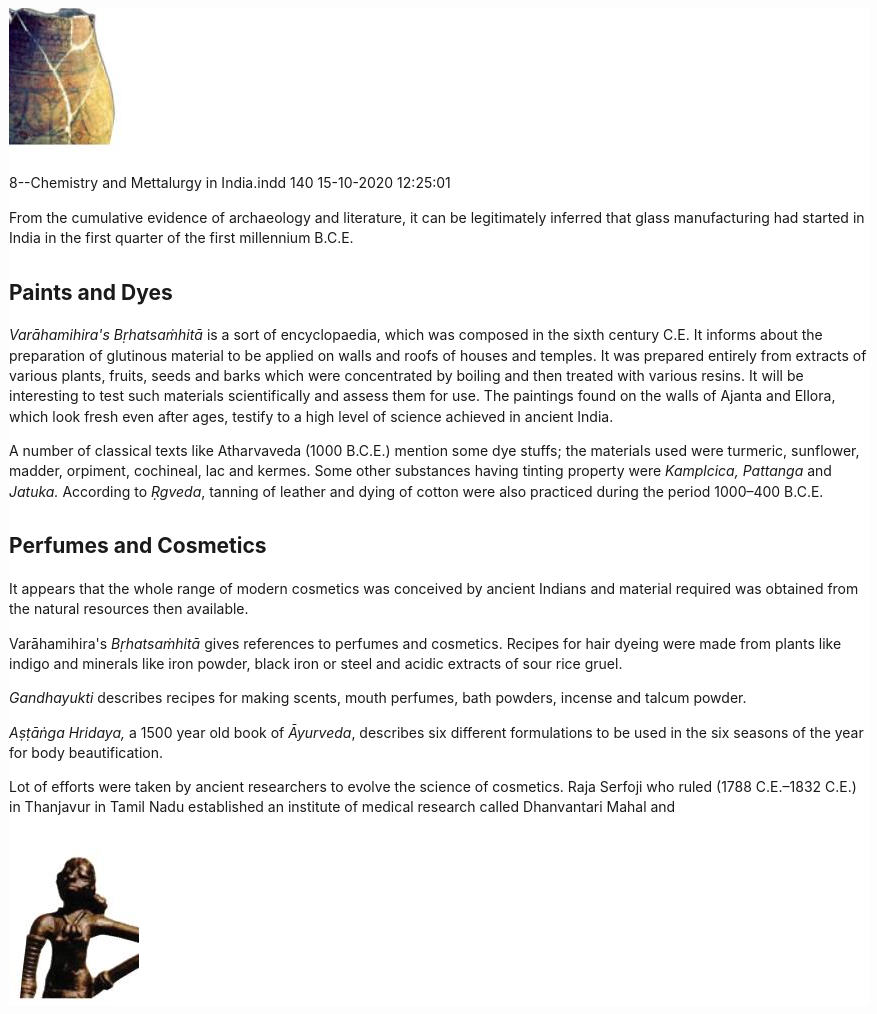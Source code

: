 ![](_page_3_Picture_18.jpeg)

8--Chemistry and Mettalurgy in India.indd 140 15-10-2020 12:25:01

From the cumulative evidence of archaeology and literature, it can be legitimately inferred that glass manufacturing had started in India in the first quarter of the first millennium B.C.E.

## **Paints and Dyes**

*Varāhamihira's Bṛhatsaṁhitā* is a sort of encyclopaedia, which was composed in the sixth century C.E. It informs about the preparation of glutinous material to be applied on walls and roofs of houses and temples. It was prepared entirely from extracts of various plants, fruits, seeds and barks which were concentrated by boiling and then treated with various resins. It will be interesting to test such materials scientifically and assess them for use. The paintings found on the walls of Ajanta and Ellora, which look fresh even after ages, testify to a high level of science achieved in ancient India.

A number of classical texts like Atharvaveda (1000 B.C.E.) mention some dye stuffs; the materials used were turmeric, sunflower, madder, orpiment, cochineal, lac and kermes. Some other substances having tinting property were *Kamplcica, Pattanga* and *Jatuka.* According to *Ṛgveda*, tanning of leather and dying of cotton were also practiced during the period 1000–400 B.C.E.

## **Perfumes and Cosmetics**

It appears that the whole range of modern cosmetics was conceived by ancient Indians and material required was obtained from the natural resources then available.

Varāhamihira's *Bṛhatsaṁhitā* gives references to perfumes and cosmetics. Recipes for hair dyeing were made from plants like indigo and minerals like iron powder, black iron or steel and acidic extracts of sour rice gruel.

*Gandhayukti* describes recipes for making scents, mouth perfumes, bath powders, incense and talcum powder.

*Aṣṭāṅga Hridaya,* a 1500 year old book of *Āyurveda*, describes six different formulations to be used in the six seasons of the year for body beautification.

Lot of efforts were taken by ancient researchers to evolve the science of cosmetics. Raja Serfoji who ruled (1788 C.E.–1832 C.E.) in Thanjavur in Tamil Nadu established an institute of medical research called Dhanvantari Mahal and

![](_page_4_Picture_12.jpeg)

--- --- ---

◆ **What the exercise asks**: Word for word, please return the lines from the one containing "Lot of efforts" through the end of the listing, both ends included, and nothing else.

◆ **Solution to this problem**:
Lot of efforts were taken by ancient researchers to evolve the science of cosmetics. Raja Serfoji who ruled (1788 C.E.–1832 C.E.) in Thanjavur in Tamil Nadu established an institute of medical research called Dhanvantari Mahal and

![](_page_4_Picture_12.jpeg)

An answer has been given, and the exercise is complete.